» **Task to complete**
Using the records that follow, copy every line containing the word "user".
** Opening Data in this exercise block **
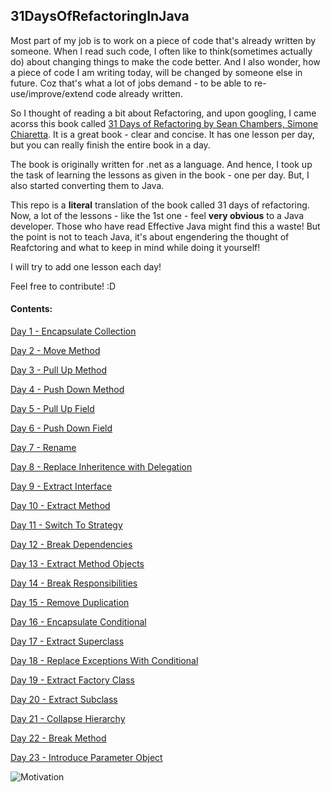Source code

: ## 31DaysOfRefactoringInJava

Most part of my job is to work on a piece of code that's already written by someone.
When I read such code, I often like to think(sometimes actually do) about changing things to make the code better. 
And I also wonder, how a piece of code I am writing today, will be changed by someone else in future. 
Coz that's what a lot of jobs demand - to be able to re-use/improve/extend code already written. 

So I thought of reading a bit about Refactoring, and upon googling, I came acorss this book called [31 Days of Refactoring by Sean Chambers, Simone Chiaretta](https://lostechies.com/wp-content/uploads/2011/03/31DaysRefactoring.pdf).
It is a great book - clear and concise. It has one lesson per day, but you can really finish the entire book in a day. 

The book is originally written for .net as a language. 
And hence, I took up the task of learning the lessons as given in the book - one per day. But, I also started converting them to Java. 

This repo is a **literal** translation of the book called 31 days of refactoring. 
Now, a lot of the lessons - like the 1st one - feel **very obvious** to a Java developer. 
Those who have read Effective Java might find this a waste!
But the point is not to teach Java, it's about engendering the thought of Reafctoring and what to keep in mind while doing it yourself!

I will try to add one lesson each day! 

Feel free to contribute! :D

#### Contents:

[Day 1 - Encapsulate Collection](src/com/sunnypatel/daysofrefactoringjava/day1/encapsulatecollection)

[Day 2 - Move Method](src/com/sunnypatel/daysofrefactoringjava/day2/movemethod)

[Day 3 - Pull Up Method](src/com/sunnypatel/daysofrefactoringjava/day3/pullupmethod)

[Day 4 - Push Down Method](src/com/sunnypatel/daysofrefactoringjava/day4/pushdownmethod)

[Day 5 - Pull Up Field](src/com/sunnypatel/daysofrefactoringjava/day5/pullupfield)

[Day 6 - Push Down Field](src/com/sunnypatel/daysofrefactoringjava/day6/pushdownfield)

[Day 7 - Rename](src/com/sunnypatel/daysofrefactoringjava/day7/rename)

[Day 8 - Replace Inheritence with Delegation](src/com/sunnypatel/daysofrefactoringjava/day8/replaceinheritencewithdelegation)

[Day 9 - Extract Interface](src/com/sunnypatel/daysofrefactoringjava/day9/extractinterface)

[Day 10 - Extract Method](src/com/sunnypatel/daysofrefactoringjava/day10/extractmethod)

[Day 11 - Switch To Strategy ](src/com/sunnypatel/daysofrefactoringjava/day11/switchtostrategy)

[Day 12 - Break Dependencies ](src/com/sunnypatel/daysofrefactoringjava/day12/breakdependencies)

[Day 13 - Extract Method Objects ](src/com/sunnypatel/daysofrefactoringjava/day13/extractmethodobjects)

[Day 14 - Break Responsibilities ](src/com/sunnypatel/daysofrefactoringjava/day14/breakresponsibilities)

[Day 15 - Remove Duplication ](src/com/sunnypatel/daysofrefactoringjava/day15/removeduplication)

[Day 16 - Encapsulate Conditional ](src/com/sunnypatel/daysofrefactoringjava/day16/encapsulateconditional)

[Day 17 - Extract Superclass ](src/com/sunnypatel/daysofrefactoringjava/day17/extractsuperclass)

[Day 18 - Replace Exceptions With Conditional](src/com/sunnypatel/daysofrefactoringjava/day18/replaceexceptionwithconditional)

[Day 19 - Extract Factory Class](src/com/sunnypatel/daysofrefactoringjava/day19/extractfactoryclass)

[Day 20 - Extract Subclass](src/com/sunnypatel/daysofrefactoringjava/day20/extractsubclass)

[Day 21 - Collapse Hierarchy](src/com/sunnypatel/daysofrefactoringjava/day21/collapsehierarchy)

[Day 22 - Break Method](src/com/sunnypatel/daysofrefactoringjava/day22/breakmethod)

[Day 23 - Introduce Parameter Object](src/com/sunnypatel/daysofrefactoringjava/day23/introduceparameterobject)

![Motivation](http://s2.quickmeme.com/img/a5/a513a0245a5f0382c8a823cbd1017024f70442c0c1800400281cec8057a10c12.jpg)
** Closing Data in this exercise block **
** Opening Data in this exercise block **
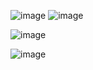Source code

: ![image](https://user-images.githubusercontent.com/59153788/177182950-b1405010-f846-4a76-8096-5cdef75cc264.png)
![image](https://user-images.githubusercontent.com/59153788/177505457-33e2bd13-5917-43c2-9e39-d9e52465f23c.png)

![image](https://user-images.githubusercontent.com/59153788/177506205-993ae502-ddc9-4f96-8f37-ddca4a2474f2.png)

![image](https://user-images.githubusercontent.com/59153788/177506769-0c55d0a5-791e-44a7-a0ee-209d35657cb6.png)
** Closing Data in this exercise block **
» **Written solution**
: ![image](https://user-images.githubusercontent.com/59153788/177182950-b1405010-f846-4a76-8096-5cdef75cc264.png)
![image](https://user-images.githubusercontent.com/59153788/177505457-33e2bd13-5917-43c2-9e39-d9e52465f23c.png)
![image](https://user-images.githubusercontent.com/59153788/177506205-993ae502-ddc9-4f96-8f37-ddca4a2474f2.png)
![image](https://user-images.githubusercontent.com/59153788/177506769-0c55d0a5-791e-44a7-a0ee-209d35657cb6.png)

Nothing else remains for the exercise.